ML for satellite imagery: CNNs and U-Net segmentation
Deep learning has rewritten remote sensing. CNNs (object detection) and U-Nets (semantic segmentation) are now standard. This week you train one on real GOES data.
Could a machine learning model spot bleaching coral from satellite imagery before a human diver does?
Yes — and several already do. This week you'll learn U-Net, the same architecture researchers use for reef-bleaching detection, lava-flow mapping, and (yes) rocket-plume segmentation.
Learning objectives
- Train a CNN for object detection in raster imagery
- Build a U-Net for semantic segmentation of clouds / plumes / fires
- Generate training data via thresholding + manual labels
- Evaluate with IoU and confusion matrices
Try it: tune a confidence threshold
Every classifier has a knob: how confident must it be to flag a detection? Higher threshold → fewer false positives, more missed detections. Try it.
Primer
Deep learning has rewritten the playbook for satellite imagery analysis over the past decade. Convolutional neural networks now do object detection, semantic segmentation, super-resolution, and change detection at production scale across every major Earth-observation platform. This week is the practical primer: when to use deep learning vs threshold rules, the U-Net architecture, and how to train one on real GOES data.
When deep learning beats thresholding
Threshold rules (Week 14's Band 7 > 320 K) work when the discriminator is a single scalar feature. They break down when:
- The discriminator is spatial-contextual (a plume looks different from a wildfire in shape and spatial neighborhood, not just brightness).
- You need probabilistic output (confidence scores) for downstream cost-of-error decisions.
- You have many labeled examples and want a single classifier that captures complex patterns.
Threshold rules are great for fast, explainable, debuggable baseline detection. Deep learning shines for the next layer: scoring, classification, and segmentation refinement.
The U-Net architecture
U-Net (Ronneberger et al. 2015) is the workhorse for image segmentation in remote sensing. It's an encoder-decoder with skip connections:
- Encoder — successive 3x3 convolutions + 2x2 max-pool, halving the spatial dimensions and doubling the channel count at each level. By the bottleneck, the feature map is small but channel-rich.
- Decoder — successive 2x2 transpose convolutions + 3x3 convolutions, doubling the spatial dimensions and halving channels. Reconstructs the original resolution.
- Skip connections — at each decoder level, concatenate the corresponding encoder feature map. This preserves fine-grained spatial detail that would otherwise be lost in the bottleneck.
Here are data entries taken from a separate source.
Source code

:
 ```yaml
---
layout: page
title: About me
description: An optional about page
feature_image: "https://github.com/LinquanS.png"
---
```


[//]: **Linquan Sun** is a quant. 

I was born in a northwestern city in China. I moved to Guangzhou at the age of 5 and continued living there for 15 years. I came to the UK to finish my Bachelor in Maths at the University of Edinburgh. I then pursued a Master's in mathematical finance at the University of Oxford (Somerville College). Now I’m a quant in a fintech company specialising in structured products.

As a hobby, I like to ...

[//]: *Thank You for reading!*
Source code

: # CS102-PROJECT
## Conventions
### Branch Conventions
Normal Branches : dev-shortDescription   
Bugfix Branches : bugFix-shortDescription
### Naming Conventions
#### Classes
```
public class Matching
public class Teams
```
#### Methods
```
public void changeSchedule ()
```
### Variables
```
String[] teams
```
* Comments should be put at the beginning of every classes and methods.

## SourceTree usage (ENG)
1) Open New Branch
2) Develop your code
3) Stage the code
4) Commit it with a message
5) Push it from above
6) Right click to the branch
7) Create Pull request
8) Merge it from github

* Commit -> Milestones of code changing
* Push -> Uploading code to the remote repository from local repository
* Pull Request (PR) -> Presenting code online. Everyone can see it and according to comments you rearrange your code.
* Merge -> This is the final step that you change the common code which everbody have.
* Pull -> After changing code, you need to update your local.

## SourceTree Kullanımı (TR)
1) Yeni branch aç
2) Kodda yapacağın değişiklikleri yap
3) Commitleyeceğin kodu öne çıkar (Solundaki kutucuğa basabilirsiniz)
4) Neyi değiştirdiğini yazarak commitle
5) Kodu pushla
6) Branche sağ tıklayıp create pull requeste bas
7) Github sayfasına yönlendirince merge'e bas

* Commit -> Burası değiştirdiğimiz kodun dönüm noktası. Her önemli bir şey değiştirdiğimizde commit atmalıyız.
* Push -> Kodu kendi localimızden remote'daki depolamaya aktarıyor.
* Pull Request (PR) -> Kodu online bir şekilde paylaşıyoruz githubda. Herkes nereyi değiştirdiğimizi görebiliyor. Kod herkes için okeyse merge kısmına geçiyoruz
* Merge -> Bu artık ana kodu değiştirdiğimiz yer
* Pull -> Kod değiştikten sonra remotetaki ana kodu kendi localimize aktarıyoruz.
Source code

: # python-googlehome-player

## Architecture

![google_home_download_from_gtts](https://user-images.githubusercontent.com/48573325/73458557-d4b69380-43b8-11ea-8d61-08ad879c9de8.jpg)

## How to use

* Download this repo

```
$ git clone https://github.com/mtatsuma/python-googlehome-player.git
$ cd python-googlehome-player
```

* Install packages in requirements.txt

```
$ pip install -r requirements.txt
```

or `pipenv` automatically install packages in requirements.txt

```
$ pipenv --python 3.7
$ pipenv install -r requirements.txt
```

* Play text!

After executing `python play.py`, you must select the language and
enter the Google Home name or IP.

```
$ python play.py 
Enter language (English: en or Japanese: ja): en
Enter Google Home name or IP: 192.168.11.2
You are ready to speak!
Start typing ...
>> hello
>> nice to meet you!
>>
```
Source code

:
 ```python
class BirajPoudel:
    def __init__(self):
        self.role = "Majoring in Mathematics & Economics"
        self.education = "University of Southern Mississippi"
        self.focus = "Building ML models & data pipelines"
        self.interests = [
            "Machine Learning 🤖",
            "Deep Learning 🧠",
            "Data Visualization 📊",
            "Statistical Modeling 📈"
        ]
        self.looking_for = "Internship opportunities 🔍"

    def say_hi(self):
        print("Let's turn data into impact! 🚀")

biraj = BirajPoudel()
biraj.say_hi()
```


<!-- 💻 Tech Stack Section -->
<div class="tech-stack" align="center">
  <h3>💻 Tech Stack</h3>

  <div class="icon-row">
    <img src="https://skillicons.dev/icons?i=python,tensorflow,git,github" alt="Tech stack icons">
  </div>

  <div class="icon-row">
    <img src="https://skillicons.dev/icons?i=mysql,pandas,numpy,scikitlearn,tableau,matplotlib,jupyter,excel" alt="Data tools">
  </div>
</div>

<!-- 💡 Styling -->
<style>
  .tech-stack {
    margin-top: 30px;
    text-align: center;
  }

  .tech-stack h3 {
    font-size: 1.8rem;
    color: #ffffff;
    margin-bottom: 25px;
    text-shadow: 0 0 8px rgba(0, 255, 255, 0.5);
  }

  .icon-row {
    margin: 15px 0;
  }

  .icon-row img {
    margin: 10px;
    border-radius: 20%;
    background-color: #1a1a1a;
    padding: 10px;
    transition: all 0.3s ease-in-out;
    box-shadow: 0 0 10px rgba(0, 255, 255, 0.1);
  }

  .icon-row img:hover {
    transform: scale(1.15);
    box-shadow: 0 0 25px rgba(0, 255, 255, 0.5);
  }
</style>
The output is a same-size map of per-pixel class probabilities. For plume segmentation, the classes are {background, plume}; for multi-class fire/plume/cloud, expand accordingly.
import torch.nn as nn
class UNet(nn.Module):
def __init__(self, in_ch=1, out_ch=1, n_features=32):
super().__init__()
# ... 4 down blocks + bottleneck + 4 up blocks ...
# Each block: Conv3x3 → BatchNorm → ReLU → Conv3x3 → BatchNorm → ReLU
# Down: Conv block + MaxPool2x2
# Up: ConvTranspose2x2 + concat with skip + Conv block
Weak supervision
The training-data problem: who hand-labels rocket plumes in tens of thousands of GOES frames? Nobody. The trick is weak supervision — generate the training labels programmatically.
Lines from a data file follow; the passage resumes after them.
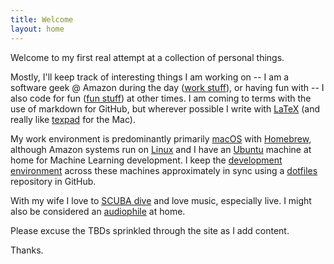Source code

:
 ```yaml
---
title: Welcome
layout: home
---
```


Welcome to my first real attempt at a collection of personal things. 

Mostly, I'll keep track of interesting things I am working on -- I am a 
software geek @ Amazon during the day ([work stuff](work.md)), or having 
fun with -- I also code for fun ([fun stuff](fun.md)) at other times. I
am coming to terms with the use of markdown for GitHub, but wherever
possible I write with [LaTeX](https://www.latex-project.org/) (and really 
like [texpad](https://www.texpad.com/) for the Mac).

My work environment is predominantly primarily [macOS](https://www.apple.com/macos) 
with [Homebrew](https://brew.sh/), although Amazon systems run on 
[Linux](https://aws.amazon.com/amazon-linux-2/) and I have an 
[Ubuntu](https://ubuntu.com/) machine at home for Machine Learning 
development. I keep the [development environment](dev-env.md) across 
these machines approximately in sync using a 
[dotfiles](https://github.com/johnstonskj/dotfiles) repository in GitHub.

With my wife I love to [SCUBA dive](diving.md) and love music, especially
live. I might also be considered an [audiophile](audio.md) at home.

Please excuse the TBDs sprinkled through the site as I add content.

Thanks.
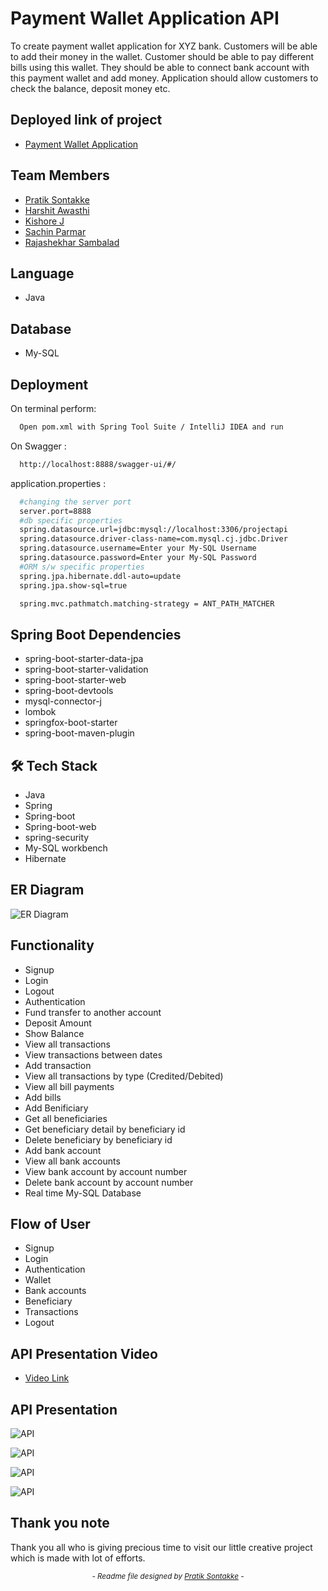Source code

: 
# Payment Wallet Application API

To create payment wallet application for XYZ bank. Customers will be able to add their money in the wallet. Customer should be able to pay different bills using this wallet. They should be able to connect bank account with this payment wallet and add money. Application should allow customers to check the balance, deposit money etc.

## Deployed link of project
- <a href="https://waitingbirth9621-production.up.railway.app/swagger-ui/#/" target="_blank"> Payment Wallet Application </a>

## Team Members

<ul>
  <li><a href="https://github.com/pratiksontakke" target="_blank">Pratik Sontakke</a></li>
  <li><a href="https://github.com/Hartumpa" target="_blank">Harshit Awasthi</a></li>
  <li><a href="https://github.com/jkka777" target="_blank">Kishore J</a></li>
  <li><a href="https://github.com/sachin9603" target="_blank">Sachin Parmar</a></li>
  <li><a href="https://github.com/rajashekharms369" target="_blank">Rajashekhar Sambalad</a></li>

</ul>


## Language
- Java

## Database
- My-SQL

## Deployment

On terminal perform:
```bash
  Open pom.xml with Spring Tool Suite / IntelliJ IDEA and run
```

On Swagger :

```bash
  http://localhost:8888/swagger-ui/#/
```

application.properties : 
```bash
  #changing the server port
  server.port=8888
  #db specific properties
  spring.datasource.url=jdbc:mysql://localhost:3306/projectapi
  spring.datasource.driver-class-name=com.mysql.cj.jdbc.Driver
  spring.datasource.username=Enter your My-SQL Username
  spring.datasource.password=Enter your My-SQL Password
  #ORM s/w specific properties
  spring.jpa.hibernate.ddl-auto=update
  spring.jpa.show-sql=true

  spring.mvc.pathmatch.matching-strategy = ANT_PATH_MATCHER

```


## Spring Boot Dependencies
- spring-boot-starter-data-jpa
- spring-boot-starter-validation
- spring-boot-starter-web
- spring-boot-devtools
- mysql-connector-j
- lombok
- springfox-boot-starter
- spring-boot-maven-plugin

## 🛠 Tech Stack

- Java
- Spring
- Spring-boot
- Spring-boot-web
- spring-security
- My-SQL workbench 
- Hibernate

## ER Diagram

![ER Diagram](./images/05_ER_Diagram.jpg)

## Functionality

- Signup
- Login
- Logout
- Authentication
- Fund transfer to another account
- Deposit Amount
- Show Balance
- View all transactions
- View transactions between dates
- Add transaction
- View all transactions by type (Credited/Debited)
- View all bill payments
- Add bills
- Add Benificiary
- Get all beneficiaries
- Get beneficiary detail by beneficiary id
- Delete beneficiary by beneficiary id
- Add bank account
- View all bank accounts
- View bank account by account number
- Delete bank account by account number
- Real time My-SQL Database


## Flow of User

- Signup 
- Login 
- Authentication 
- Wallet 
- Bank accounts 
- Beneficiary 
- Transactions 
- Logout 

## API Presentation Video
<ul>
  <li><a href="https://drive.google.com/file/d/1IEAVuEbmHCJ9_2xlEJWCAx3IqWw9dKPA/view?usp=share_link" target="_blank">Video Link</a></li>
</ul>

## API Presentation 
![API](./images/01.jpg)

![API](./images/02.jpg)

![API](./images/03.jpg)

![API](./images/04.jpg)

## Thank you note
Thank you all who is giving precious time to visit our little creative project which is made with lot of efforts.

_<p align="center"><sub>- Readme file designed by <a href="https://github.com/pratiksontakke" target="_blank">Pratik Sontakke</a> -</sub></p>_
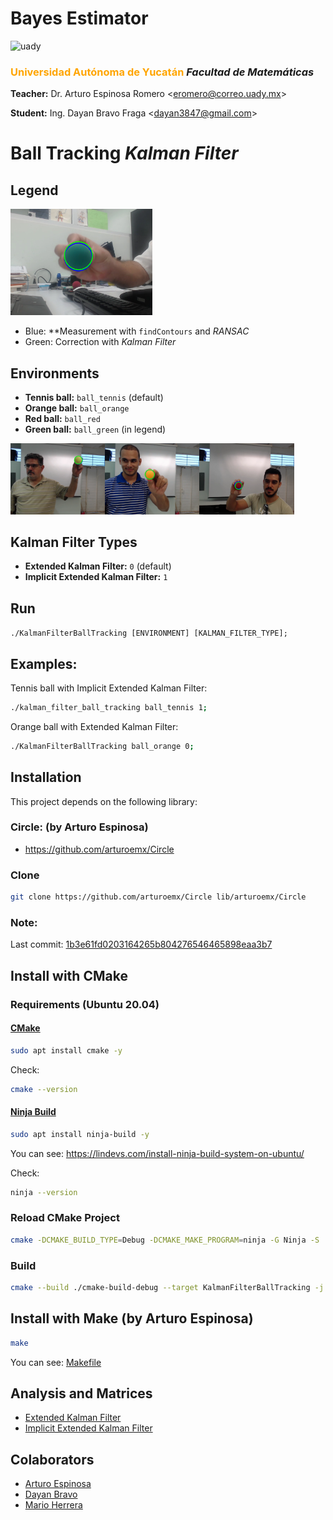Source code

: # Bayes Estimator

<img src="https://uady.mx/assets/img/logo_uady.svg" width="15%" alt="uady">

### <font color='orange'>Universidad Autónoma de Yucatán</font> _Facultad de Matemáticas_

**Teacher:** Dr. Arturo Espinosa Romero <[eromero@correo.uady.mx](mailto:eromero@correo.uady.mx)>

**Student:** Ing. Dayan Bravo Fraga <[dayan3847@gmail.com](mailto:dayan3847@gmail.com)>

# Ball Tracking *Kalman Filter*

## Legend

<img alt="ball_green" src="doc/ex_ball_green.png" width="45%"/>

* Blue: **Measurement with `findContours` and *RANSAC*
* Green: Correction with *Kalman Filter*

## Environments

* **Tennis ball:** `ball_tennis` (default)
* **Orange ball:** `ball_orange`
* **Red ball:** `ball_red`
* **Green ball:** `ball_green` (in legend)

<img alt="ball_green" src="doc/ex_ball_tennis.png" width="30%"/><img alt="ball_green" src="doc/ex_ball_orange.png" width="30%"/><img alt="ball_green" src="doc/ex_ball_red.png" width="30%"/>

## Kalman Filter Types

* **Extended Kalman Filter:** `0` (default)
* **Implicit Extended Kalman Filter:** `1`

## Run

`./KalmanFilterBallTracking [ENVIRONMENT] [KALMAN_FILTER_TYPE];`

## Examples:

Tennis ball with Implicit Extended Kalman Filter:

```sh
./kalman_filter_ball_tracking ball_tennis 1;
```

Orange ball with Extended Kalman Filter:

```sh
./KalmanFilterBallTracking ball_orange 0;
```

## Installation

This project depends on the following library:

### Circle: (by Arturo Espinosa)

* https://github.com/arturoemx/Circle

### Clone

```sh
git clone https://github.com/arturoemx/Circle lib/arturoemx/Circle
```

### Note:

Last
commit: [1b3e61fd0203164265b804276546465898eaa3b7](https://github.com/arturoemx/Circle/commit/1b3e61fd0203164265b804276546465898eaa3b7)

## Install with CMake

### Requirements (Ubuntu 20.04)

#### [CMake](https://cmake.org/)

```sh
sudo apt install cmake -y
```

Check:

```sh
cmake --version
```

#### [Ninja Build](https://ninja-build.org/)

```sh
sudo apt install ninja-build -y
```

You can see: https://lindevs.com/install-ninja-build-system-on-ubuntu/

Check:

```sh
ninja --version
```

### Reload CMake Project

```sh
cmake -DCMAKE_BUILD_TYPE=Debug -DCMAKE_MAKE_PROGRAM=ninja -G Ninja -S ./ -B ./cmake-build-debug
```

### Build

```sh
cmake --build ./cmake-build-debug --target KalmanFilterBallTracking -j 6
```

## Install with Make (by Arturo Espinosa)

```sh
make
```

You can see: [Makefile](Makefile)

## Analysis and Matrices

* [Extended Kalman Filter](doc/ball_tracking_kalman_filter_extended.ipynb)
* [Implicit Extended Kalman Filter](doc/ball_tracking_kalman_filter_extended_implicit.ipynb)

## Colaborators

* [Arturo Espinosa](https://github.com/arturoemx)
* [Dayan Bravo](https://github.com/dayan3847)
* [Mario Herrera](https://github.com/mario-infor)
For plumes: run Week 14's threshold detector + Week 20's morphology cleanup over a year of GOES frames around known launches. Cross-check against the published launch schedule. Use those pixel masks as training labels. The labels are noisy (some false positives, some false negatives), but with enough volume the U-Net learns to denoise — it picks up on spatial context the threshold rule can't see.
Evaluation: IoU and confusion matrices
For segmentation, accuracy is misleading (a network that predicts "no plume everywhere" gets 99.99% accuracy because most pixels really are no plume). Use:
- IoU (Intersection over Union) — area of overlap / area of union. 1.0 is perfect, 0.0 is no overlap. Compute per-class IoU and report the mean (mIoU).
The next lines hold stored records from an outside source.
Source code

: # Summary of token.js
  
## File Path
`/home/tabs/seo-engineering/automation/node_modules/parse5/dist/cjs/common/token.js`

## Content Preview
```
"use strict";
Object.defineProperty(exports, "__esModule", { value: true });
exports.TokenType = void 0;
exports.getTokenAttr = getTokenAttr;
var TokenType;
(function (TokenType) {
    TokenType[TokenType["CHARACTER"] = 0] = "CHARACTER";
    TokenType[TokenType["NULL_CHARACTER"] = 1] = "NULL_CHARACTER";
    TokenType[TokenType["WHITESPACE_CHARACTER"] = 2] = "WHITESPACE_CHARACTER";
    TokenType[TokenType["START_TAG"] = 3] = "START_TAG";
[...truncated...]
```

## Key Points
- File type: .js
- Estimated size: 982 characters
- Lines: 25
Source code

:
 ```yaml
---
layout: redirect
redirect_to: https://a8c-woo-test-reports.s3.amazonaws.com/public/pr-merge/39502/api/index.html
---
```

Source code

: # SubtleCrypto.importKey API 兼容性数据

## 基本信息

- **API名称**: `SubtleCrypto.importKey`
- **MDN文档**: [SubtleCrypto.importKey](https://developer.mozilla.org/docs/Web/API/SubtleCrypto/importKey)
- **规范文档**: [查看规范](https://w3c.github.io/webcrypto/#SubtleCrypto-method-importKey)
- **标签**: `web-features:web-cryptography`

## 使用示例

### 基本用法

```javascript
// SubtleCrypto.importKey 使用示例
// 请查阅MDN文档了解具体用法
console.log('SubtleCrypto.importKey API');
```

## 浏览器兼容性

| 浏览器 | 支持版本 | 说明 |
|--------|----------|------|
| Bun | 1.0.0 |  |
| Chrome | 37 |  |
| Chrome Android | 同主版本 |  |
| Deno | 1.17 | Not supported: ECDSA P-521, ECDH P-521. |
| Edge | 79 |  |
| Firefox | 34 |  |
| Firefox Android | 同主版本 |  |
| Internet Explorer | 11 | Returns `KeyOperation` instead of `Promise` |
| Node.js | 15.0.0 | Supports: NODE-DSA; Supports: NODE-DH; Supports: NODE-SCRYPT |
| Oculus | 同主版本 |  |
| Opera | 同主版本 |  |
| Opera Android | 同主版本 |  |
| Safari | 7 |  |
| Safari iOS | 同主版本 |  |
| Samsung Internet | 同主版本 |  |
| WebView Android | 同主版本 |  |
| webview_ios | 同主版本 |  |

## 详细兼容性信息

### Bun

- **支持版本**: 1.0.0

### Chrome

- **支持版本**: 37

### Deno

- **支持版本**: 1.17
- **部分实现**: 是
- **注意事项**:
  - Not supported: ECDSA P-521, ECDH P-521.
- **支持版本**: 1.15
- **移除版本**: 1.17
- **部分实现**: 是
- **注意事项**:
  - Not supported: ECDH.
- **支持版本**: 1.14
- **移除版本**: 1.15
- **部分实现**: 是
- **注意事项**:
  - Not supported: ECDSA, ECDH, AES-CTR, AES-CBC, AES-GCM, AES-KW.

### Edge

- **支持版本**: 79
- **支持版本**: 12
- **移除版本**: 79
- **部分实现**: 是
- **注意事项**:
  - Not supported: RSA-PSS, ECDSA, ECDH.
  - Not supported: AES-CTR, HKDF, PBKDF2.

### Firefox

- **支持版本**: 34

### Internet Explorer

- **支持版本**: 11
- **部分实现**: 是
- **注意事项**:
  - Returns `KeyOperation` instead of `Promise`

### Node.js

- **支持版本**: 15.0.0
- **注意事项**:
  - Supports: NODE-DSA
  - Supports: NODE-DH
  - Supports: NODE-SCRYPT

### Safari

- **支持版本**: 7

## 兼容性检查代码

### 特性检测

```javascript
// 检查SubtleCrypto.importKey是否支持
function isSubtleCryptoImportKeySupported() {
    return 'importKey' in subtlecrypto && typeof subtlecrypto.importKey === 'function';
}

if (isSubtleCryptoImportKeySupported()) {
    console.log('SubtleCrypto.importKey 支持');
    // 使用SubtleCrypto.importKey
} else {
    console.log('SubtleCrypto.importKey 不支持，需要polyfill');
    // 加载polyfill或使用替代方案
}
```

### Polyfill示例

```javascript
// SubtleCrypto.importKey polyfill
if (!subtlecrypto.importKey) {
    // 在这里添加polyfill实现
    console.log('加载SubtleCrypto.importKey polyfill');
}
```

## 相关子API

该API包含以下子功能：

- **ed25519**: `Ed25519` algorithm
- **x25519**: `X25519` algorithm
- Confusion matrix — true positives, false positives, false negatives, true negatives at the pixel level. Derive precision (TP / (TP + FP)) and recall (TP / (TP + FN)). For a typical production detector, the gate is false positive rate must stay below a few percent — alarm fatigue kills the user experience long before missed detections do.
Small models, not big
For thermal plume segmentation in 200×200 pixel windows, a 32-feature U-Net (~1M parameters) is more than enough. Don't reach for big pretrained models — they need huge training sets, they're slow to deploy, and the feature distribution of satellite imagery is far enough from ImageNet that pretrained weights help less than you'd expect.
The lab
You'll generate weakly-supervised training data from threshold detections + morphology over a year of GOES Band 7 frames — a generic recipe applicable to plume detection, wildfire mapping, gas-flare inventories, or volcanic-hotspot classification — train a small U-Net in PyTorch, and evaluate on held-out scenes with IoU + confusion matrices. The same architecture (encoder-decoder with skip connections, small parameter count, weak-supervision pretraining) underpins most operational hotspot-classification layers in industry. What each operator does on top — feature stacking, gating, fusion — is the secret sauce that doesn't ship in an open curriculum.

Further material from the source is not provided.